PROBLEM DESCRIPTION - Write out every line below that contains "free".

◇ ◇ ◇ ◇ ◇ ◇ ◇

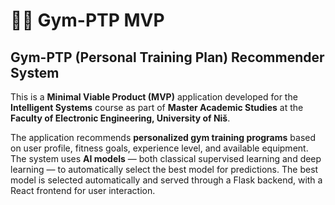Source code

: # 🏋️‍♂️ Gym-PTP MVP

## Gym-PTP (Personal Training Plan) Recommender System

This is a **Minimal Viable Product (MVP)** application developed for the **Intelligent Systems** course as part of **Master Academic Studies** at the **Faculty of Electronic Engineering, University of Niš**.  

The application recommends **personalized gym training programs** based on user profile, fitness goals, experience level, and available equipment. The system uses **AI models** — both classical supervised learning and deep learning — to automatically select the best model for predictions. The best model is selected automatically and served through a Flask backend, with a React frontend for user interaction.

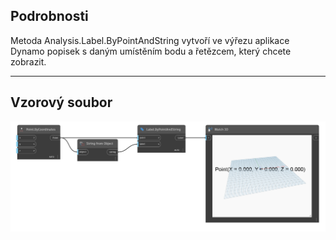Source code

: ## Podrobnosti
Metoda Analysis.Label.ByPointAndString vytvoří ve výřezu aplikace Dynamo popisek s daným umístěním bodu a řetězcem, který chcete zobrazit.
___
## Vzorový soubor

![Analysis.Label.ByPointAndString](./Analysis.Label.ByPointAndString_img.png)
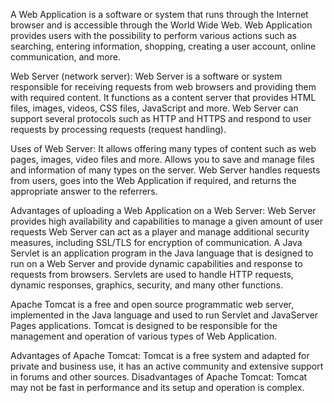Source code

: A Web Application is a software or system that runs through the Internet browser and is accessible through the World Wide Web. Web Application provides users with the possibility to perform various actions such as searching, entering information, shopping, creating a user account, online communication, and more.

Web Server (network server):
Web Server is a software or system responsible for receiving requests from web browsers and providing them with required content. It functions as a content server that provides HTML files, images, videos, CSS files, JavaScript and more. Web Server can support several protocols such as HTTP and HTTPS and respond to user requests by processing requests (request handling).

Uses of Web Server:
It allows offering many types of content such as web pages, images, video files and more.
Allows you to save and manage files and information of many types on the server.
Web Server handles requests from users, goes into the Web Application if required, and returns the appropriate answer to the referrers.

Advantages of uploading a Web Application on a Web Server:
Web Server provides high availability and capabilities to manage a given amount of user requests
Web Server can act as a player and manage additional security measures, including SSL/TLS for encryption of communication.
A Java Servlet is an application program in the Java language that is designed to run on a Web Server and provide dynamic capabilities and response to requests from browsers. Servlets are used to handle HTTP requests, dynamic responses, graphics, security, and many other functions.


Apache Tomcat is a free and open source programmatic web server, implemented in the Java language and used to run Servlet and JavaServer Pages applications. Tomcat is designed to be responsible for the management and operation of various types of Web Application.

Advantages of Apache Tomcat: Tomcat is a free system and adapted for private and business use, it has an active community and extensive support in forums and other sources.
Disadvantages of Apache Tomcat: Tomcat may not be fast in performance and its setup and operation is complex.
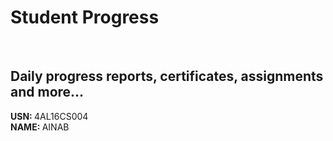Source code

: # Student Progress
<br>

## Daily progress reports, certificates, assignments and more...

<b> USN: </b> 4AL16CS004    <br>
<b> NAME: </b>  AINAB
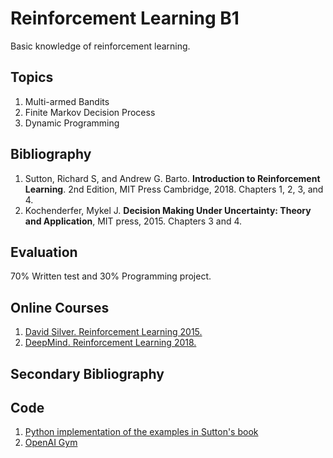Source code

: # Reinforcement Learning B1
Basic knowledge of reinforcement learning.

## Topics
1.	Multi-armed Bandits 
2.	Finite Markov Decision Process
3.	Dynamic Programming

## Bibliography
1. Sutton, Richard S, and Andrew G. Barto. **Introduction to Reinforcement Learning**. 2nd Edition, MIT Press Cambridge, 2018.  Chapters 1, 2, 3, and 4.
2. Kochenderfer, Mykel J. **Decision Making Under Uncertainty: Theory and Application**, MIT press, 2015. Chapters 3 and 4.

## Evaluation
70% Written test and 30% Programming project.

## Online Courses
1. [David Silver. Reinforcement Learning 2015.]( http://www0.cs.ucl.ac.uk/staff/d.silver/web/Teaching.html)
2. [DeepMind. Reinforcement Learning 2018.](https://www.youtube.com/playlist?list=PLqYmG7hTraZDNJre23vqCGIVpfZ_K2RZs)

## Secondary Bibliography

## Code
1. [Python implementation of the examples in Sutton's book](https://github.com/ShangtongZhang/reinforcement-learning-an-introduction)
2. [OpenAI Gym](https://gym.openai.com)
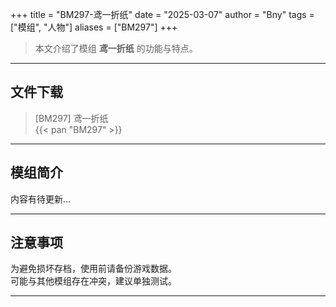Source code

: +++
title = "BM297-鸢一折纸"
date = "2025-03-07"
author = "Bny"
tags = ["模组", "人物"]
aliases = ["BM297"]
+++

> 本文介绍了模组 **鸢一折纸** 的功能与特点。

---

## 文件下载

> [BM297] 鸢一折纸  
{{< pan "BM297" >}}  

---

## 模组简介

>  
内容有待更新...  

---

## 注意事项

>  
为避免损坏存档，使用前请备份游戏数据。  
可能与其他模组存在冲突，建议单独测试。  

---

◇ ◇ ◇ ◇ ◇ ◇ ◇

COMPLETED TASK -
Apache Tomcat is a free and open source programmatic web server, implemented in the Java language and used to run Servlet and JavaServer Pages applications. Tomcat is designed to be responsible for the management and operation of various types of Web Application.
Advantages of Apache Tomcat: Tomcat is a free system and adapted for private and business use, it has an active community and extensive support in forums and other sources.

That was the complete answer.